* WHAT IS REQUIRED
Your task is to transcribe the entries exactly.

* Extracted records

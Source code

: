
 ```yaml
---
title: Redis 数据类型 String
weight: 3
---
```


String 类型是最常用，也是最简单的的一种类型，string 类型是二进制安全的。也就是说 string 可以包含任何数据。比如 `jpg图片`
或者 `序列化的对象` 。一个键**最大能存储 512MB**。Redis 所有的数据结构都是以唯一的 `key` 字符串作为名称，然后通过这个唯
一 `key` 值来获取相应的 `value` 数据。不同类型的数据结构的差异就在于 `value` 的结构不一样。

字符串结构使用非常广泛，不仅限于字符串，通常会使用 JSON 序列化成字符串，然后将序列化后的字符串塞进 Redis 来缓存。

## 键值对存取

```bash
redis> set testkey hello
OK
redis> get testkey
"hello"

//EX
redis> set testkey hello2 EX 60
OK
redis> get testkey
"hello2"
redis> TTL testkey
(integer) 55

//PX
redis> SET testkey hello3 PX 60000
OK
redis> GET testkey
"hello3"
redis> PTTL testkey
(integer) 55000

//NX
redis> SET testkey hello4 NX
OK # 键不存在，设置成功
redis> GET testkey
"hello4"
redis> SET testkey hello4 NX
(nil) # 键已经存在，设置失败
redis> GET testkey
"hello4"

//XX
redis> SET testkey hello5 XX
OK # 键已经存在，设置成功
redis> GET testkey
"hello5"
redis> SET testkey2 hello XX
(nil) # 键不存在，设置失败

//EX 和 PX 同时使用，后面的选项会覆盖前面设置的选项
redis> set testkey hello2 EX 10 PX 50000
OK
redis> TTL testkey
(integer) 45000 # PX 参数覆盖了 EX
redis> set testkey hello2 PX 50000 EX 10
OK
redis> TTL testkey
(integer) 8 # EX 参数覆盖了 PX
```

* WRITTEN SOLUTION
Source code

:
 ```yaml
---
title: Redis 数据类型 String
weight: 3
---
```


String 类型是最常用，也是最简单的的一种类型，string 类型是二进制安全的。也就是说 string 可以包含任何数据。比如 `jpg图片`
或者 `序列化的对象` 。一个键**最大能存储 512MB**。Redis 所有的数据结构都是以唯一的 `key` 字符串作为名称，然后通过这个唯
一 `key` 值来获取相应的 `value` 数据。不同类型的数据结构的差异就在于 `value` 的结构不一样。

字符串结构使用非常广泛，不仅限于字符串，通常会使用 JSON 序列化成字符串，然后将序列化后的字符串塞进 Redis 来缓存。

## 键值对存取

```bash
redis> set testkey hello
OK
redis> get testkey
"hello"

//EX
redis> set testkey hello2 EX 60
OK
redis> get testkey
"hello2"
redis> TTL testkey
(integer) 55

//PX
redis> SET testkey hello3 PX 60000
OK
redis> GET testkey
"hello3"
redis> PTTL testkey
(integer) 55000

//NX
redis> SET testkey hello4 NX
OK # 键不存在，设置成功
redis> GET testkey
"hello4"
redis> SET testkey hello4 NX
(nil) # 键已经存在，设置失败
redis> GET testkey
"hello4"

//XX
redis> SET testkey hello5 XX
OK # 键已经存在，设置成功
redis> GET testkey
"hello5"
redis> SET testkey2 hello XX
(nil) # 键不存在，设置失败

//EX 和 PX 同时使用，后面的选项会覆盖前面设置的选项
redis> set testkey hello2 EX 10 PX 50000
OK
redis> TTL testkey
(integer) 45000 # PX 参数覆盖了 EX
redis> set testkey hello2 PX 50000 EX 10
OK
redis> TTL testkey
(integer) 8 # EX 参数覆盖了 PX
```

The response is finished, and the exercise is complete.